Foto Nick den Engelsman

„Uiteindelijk wil je per locatie kijken welk systeem daar het beste werkt”, zegt Hofer. „Wat voor ondergrond heb je? Maar ook, hoe hevig is de wind of golfslag? De Tubebarrier, bijvoorbeeld, wil je niet aan het Markermeer of IJsselmeer leggen. Daar is te veel wind en dan is er kans dat de Tubebarrier wegwaait wanneer die nog niet gevuld is met water. Dit systeem is wel geschikt als aanvulling op dijkjes waar je niet al te veel gewicht wil plaatsen. De Tubebarrier is licht, snel neer te zetten en hij vult zichzelf.”

De slurpzak is een heel ander systeem. „De slurpzak is een soort grote luier”, zegt Lindsey Schwidder, projectmanager waterinnovaties van de TU Delft. „In de zak zitten korrels van superabsorberend polymeer. Als je de slurpzak voor de deur legt en er komt water bij, dan zuigt de zak zich vol en vormt die een barrière die voorkomt dat water naar binnen stroomt.”

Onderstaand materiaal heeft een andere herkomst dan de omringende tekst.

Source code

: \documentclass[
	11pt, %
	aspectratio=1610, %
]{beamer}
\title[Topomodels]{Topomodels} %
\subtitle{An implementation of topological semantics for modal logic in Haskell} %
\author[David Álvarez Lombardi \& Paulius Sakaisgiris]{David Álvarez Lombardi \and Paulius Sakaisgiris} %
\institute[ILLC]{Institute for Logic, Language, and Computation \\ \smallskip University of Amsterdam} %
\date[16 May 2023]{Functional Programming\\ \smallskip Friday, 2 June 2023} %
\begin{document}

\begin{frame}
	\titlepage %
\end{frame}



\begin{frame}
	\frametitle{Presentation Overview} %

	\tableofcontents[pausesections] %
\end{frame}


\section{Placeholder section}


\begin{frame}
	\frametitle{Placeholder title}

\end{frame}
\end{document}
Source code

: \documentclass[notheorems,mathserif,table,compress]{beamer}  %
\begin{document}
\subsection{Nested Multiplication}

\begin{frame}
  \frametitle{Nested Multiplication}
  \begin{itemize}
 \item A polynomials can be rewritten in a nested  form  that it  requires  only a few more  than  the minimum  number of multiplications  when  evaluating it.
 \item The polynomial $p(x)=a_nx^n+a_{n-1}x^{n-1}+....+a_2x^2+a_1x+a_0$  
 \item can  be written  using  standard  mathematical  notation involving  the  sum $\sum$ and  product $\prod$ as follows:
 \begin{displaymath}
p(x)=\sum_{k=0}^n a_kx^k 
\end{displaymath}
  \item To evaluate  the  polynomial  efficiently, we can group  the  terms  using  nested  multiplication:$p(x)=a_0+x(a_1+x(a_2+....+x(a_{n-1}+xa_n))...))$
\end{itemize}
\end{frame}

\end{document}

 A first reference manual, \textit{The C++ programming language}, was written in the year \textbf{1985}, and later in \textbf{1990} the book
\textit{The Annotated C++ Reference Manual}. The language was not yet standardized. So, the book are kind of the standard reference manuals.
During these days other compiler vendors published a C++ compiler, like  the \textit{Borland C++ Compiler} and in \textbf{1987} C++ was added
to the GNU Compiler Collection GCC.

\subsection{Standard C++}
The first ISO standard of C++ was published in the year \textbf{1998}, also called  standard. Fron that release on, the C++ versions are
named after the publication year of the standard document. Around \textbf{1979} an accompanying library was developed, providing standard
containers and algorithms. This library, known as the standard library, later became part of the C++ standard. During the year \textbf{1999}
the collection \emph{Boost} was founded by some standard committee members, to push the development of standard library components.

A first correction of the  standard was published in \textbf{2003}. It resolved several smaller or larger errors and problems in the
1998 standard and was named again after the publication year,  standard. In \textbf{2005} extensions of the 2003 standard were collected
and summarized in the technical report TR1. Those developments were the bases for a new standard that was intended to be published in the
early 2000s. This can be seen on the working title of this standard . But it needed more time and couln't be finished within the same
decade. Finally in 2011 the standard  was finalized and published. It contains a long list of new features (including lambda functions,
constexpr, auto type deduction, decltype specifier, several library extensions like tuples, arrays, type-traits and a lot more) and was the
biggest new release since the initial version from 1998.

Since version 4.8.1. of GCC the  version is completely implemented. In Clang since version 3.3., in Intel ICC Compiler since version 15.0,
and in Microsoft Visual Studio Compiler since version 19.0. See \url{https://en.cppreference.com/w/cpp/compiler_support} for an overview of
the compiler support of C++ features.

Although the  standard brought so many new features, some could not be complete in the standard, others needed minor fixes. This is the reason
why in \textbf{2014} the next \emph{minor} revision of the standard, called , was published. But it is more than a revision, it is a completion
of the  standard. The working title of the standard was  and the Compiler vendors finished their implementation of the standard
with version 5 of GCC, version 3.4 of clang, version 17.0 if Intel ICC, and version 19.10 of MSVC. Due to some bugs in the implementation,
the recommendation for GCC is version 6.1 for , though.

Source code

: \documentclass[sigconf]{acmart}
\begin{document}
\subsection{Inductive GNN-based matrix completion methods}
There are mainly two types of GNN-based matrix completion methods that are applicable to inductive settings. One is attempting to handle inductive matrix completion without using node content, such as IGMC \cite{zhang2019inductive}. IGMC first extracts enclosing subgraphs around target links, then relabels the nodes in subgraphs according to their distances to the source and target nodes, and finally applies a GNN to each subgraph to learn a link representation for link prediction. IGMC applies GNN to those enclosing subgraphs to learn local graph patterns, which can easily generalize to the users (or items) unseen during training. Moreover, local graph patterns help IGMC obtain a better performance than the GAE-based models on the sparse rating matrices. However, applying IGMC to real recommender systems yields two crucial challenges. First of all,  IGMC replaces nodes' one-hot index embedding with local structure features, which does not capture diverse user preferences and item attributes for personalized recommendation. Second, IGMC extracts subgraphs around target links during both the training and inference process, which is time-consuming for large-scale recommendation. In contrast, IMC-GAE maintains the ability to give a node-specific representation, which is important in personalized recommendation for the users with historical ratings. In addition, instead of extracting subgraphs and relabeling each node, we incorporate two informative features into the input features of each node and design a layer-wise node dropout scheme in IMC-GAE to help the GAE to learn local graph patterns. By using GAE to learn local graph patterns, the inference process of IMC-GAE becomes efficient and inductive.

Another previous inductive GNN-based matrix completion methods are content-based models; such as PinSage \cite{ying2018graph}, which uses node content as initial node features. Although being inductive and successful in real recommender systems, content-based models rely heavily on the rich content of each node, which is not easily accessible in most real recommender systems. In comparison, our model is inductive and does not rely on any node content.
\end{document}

Sensationeel was de demonstratie van de Vlotterkering, waar de aanwezige toeschouwers op mochten staan. De Vlotterkering bestaat uit een betonnen bak die onderdeel is van de kade. In de bak hangt een drijvend onderdeel – de vlotter – met daarop een platte stalen deksel van ongeveer een meter breed. In een normale situatie blijft de vlotter op zijn plek en vormt de stalen deksel de ondergrond, waar de toeschouwers op staan. Maar wanneer water in de bak stroomt, drukt het water de vlotter (inclusief toeschouwers) met het stalen paneel omhoog. De vlotter kantelt en de metalen deksel vormt een schuin schot tegen het water. Dit systeem wordt nu grootschalig aangelegd in het Limburgse dorpje Steyl, vlak bij Venlo.